Meetup January 9th, 2019

Adam Darrah - The “Hooked” model on building habit-forming products

Adam discusses the ethical questions of developing a habit-forming product. We will look at the “Hook” model that is used to create a habit-forming product: Trigger, Action, Variable Reward, and Investment. Finally, we will look at the “Make It Rain” iOS app as a case study of the lessons learned from this book.

Adam Darrah leads a team of Ruby on Rails developers at Tangoe (formerly MOBI), a global technology expense management company. Adam has been involved in several startups in Indianapolis including Challonge and Brackets for Good. Away from the keyboard, Adam enjoys traveling, cooking, and economics podcasts.

Chris Flack - Level Up - Growth in Individuals, Teams, and Organizations

Mentorship and growth at 3 levels: Individual, Team, and Organization.

Over the past year, I’ve put a lot of my focus into growth and “learning how to learn”. This is a quick synthesis of some of my experiences, what I’ve picked up from my own mentors, and the lessons I’ve brought back to my team.

Chris is an Iron Yard Indianapolis Alumnus and Ruby developer for Tangoe’s GoMobile division (formerly MOBI). Home brewer, tinkerer, gamer, and generalist nerd.

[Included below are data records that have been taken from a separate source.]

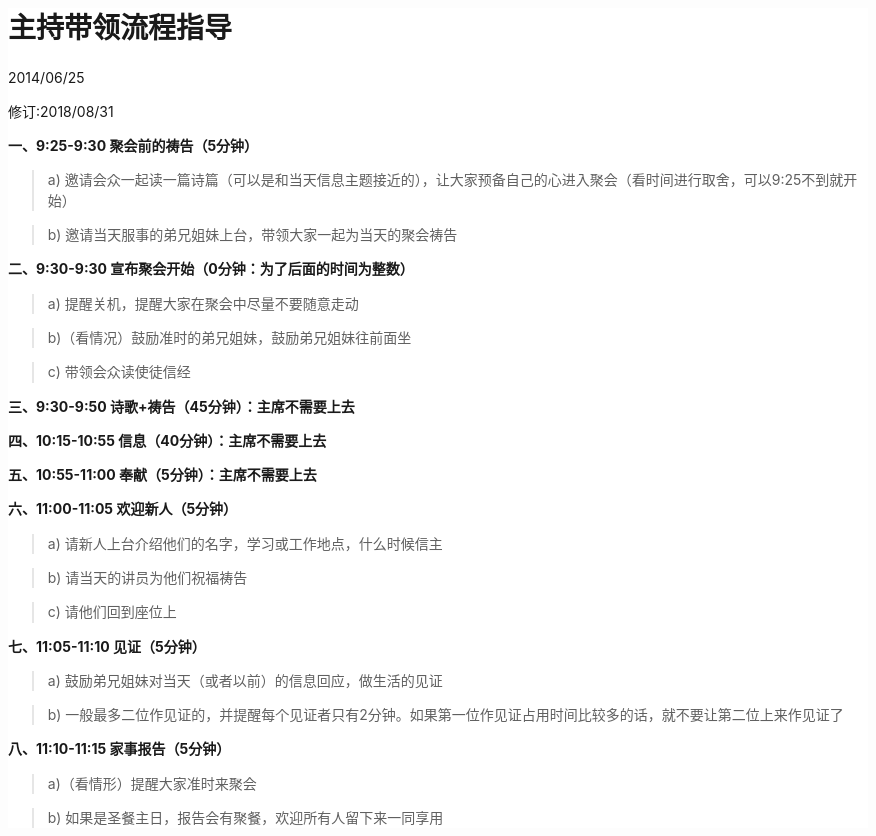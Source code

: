 # 主持带领流程指导

2014/06/25

修订:2018/08/31 

**一、9:25-9:30 聚会前的祷告（5分钟）**

>   a)
>   邀请会众一起读一篇诗篇（可以是和当天信息主题接近的），让大家预备自己的心进入聚会（看时间进行取舍，可以9:25不到就开始）

>   b) 邀请当天服事的弟兄姐妹上台，带领大家一起为当天的聚会祷告

>

**二、9:30-9:30  宣布聚会开始（0分钟：为了后面的时间为整数）**

>   a) 提醒关机，提醒大家在聚会中尽量不要随意走动

>   b)（看情况）鼓励准时的弟兄姐妹，鼓励弟兄姐妹往前面坐

>   c) 带领会众读使徒信经

>

**三、9:30-9:50  诗歌+祷告（45分钟）：主席不需要上去**

>

**四、10:15-10:55  信息（40分钟）：主席不需要上去**

>

**五、10:55-11:00  奉献（5分钟）：主席不需要上去**

 

**六、11:00-11:05  欢迎新人（5分钟）**

>   a) 请新人上台介绍他们的名字，学习或工作地点，什么时候信主

>   b) 请当天的讲员为他们祝福祷告

>   c) 请他们回到座位上

>

**七、11:05-11:10  见证（5分钟）**

>   a) 鼓励弟兄姐妹对当天（或者以前）的信息回应，做生活的见证

>   b)
>   一般最多二位作见证的，并提醒每个见证者只有2分钟。如果第一位作见证占用时间比较多的话，就不要让第二位上来作见证了

>

**八、11:10-11:15 家事报告（5分钟）**

>   a)（看情形）提醒大家准时来聚会

>   b) 如果是圣餐主日，报告会有聚餐，欢迎所有人留下来一同享用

Meetup November 28th, 2018

David Michael Gregg - The Physics of Software Design

David Michael Gregg introduces Meilir Page-Jones’ software design principle of “connascence” - Popularized formerly by Jim Weirich.

Learning how to write quality, maintainable code has been a question left to intuition, personal reinvention (after repeated failure), and the memorization of maxims such as “Tell Don’t Ask”, “Feature Envy”, SOLID, et al.

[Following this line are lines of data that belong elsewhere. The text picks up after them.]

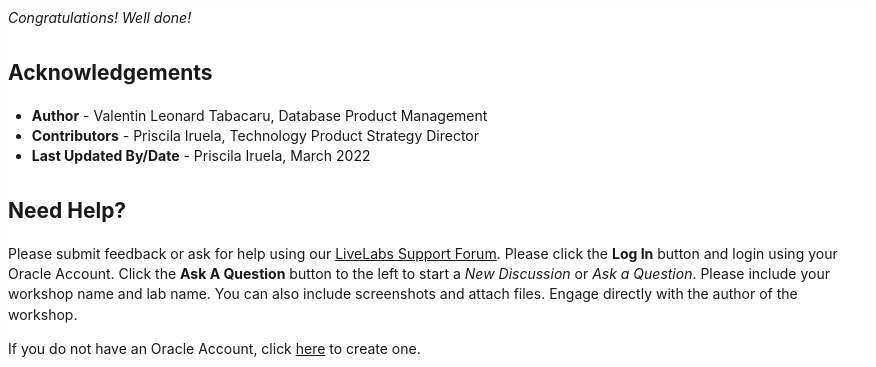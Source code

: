     
*Congratulations! Well done!*

## Acknowledgements
* **Author** - Valentin Leonard Tabacaru, Database Product Management
* **Contributors** - Priscila Iruela, Technology Product Strategy Director
* **Last Updated By/Date** - Priscila Iruela, March 2022

## Need Help?
Please submit feedback or ask for help using our [LiveLabs Support Forum](https://community.oracle.com/tech/developers/categories/livelabsdiscussions). Please click the **Log In** button and login using your Oracle Account. Click the **Ask A Question** button to the left to start a *New Discussion* or *Ask a Question*.  Please include your workshop name and lab name.  You can also include screenshots and attach files.  Engage directly with the author of the workshop.

If you do not have an Oracle Account, click [here](https://profile.oracle.com/myprofile/account/create-account.jspx) to create one.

But can we compare these maxims – these learned lessons – across paradigms, and arrive at a generalization which serves as a sort of guiding “Grand Unified Theory of Software Development” (Jim Weirich)?

Some of this work has been done, and the resulting concept and vocabulary is not only simple to explain (and immediately applicable) to early learners, but can serve as a metric for quantifying maintainability and refactoring opportunities at all levels of software architecture.

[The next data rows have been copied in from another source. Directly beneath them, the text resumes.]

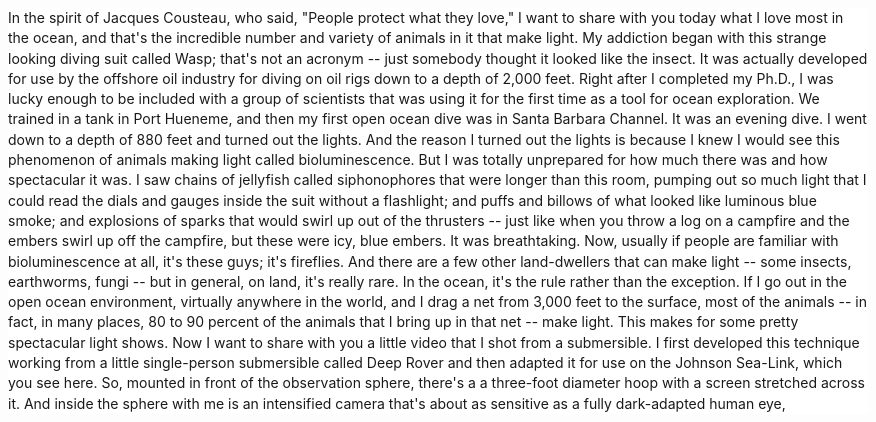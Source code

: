 
In the spirit of Jacques Cousteau, who said,
&quot;People protect what they love,&quot;
I want to share with you today what I love most in the ocean,
and that&#39;s the incredible number and variety
of animals in it that make light.
My addiction began with this strange looking diving suit called Wasp;
that&#39;s not an acronym -- just somebody thought it looked like the insect.
It was actually developed for use by the offshore oil industry
for diving on oil rigs down to a depth of 2,000 feet.
Right after I completed my Ph.D.,
I was lucky enough to be included with a group of scientists
that was using it for the first time
as a tool for ocean exploration.
We trained in a tank in Port Hueneme,
and then my first open ocean dive
was in Santa Barbara Channel.
It was an evening dive.
I went down to a depth of 880 feet
and turned out the lights.
And the reason I turned out the lights is because I knew I would see
this phenomenon of animals making light
called bioluminescence.
But I was totally unprepared
for how much there was
and how spectacular it was.
I saw chains of jellyfish called siphonophores
that were longer than this room,
pumping out so much light
that I could read the dials and gauges
inside the suit without a flashlight;
and puffs and billows
of what looked like luminous blue smoke;
and explosions of sparks
that would swirl up out of the thrusters --
just like when you throw a log on a campfire and the embers swirl up off the campfire,
but these were icy, blue embers.
It was breathtaking.
Now, usually if people are familiar with bioluminescence at all,
it&#39;s these guys; it&#39;s fireflies.
And there are a few other land-dwellers that can make light --
some insects, earthworms, fungi --
but in general, on land, it&#39;s really rare.
In the ocean, it&#39;s the rule
rather than the exception.
If I go out in the open ocean environment,
virtually anywhere in the world,
and I drag a net from 3,000 feet to the surface,
most of the animals --
in fact, in many places, 80 to 90 percent
of the animals that I bring up in that net --
make light.
This makes for some pretty spectacular light shows.
Now I want to share with you a little video
that I shot from a submersible.
I first developed this technique working from a little
single-person submersible called Deep Rover
and then adapted it for use on the Johnson Sea-Link,
which you see here.
So, mounted in front of the observation sphere,
there&#39;s a a three-foot diameter hoop
with a screen stretched across it.
And inside the sphere with me is an intensified camera
that&#39;s about as sensitive as a fully dark-adapted human eye,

Matt Swanson - JavaScript Sprinkles: Avoiding client-side hell with view-over-the-wire

A brief tour of building a speedy Rails app with Turbolinks and Stimulus.

Matt Swanson leads teams and build products for customers at SEP, a software product design and development agency in Carmel. He’s been using Ruby in some capacity since 2010. His favorite Ruby method is Array#compact.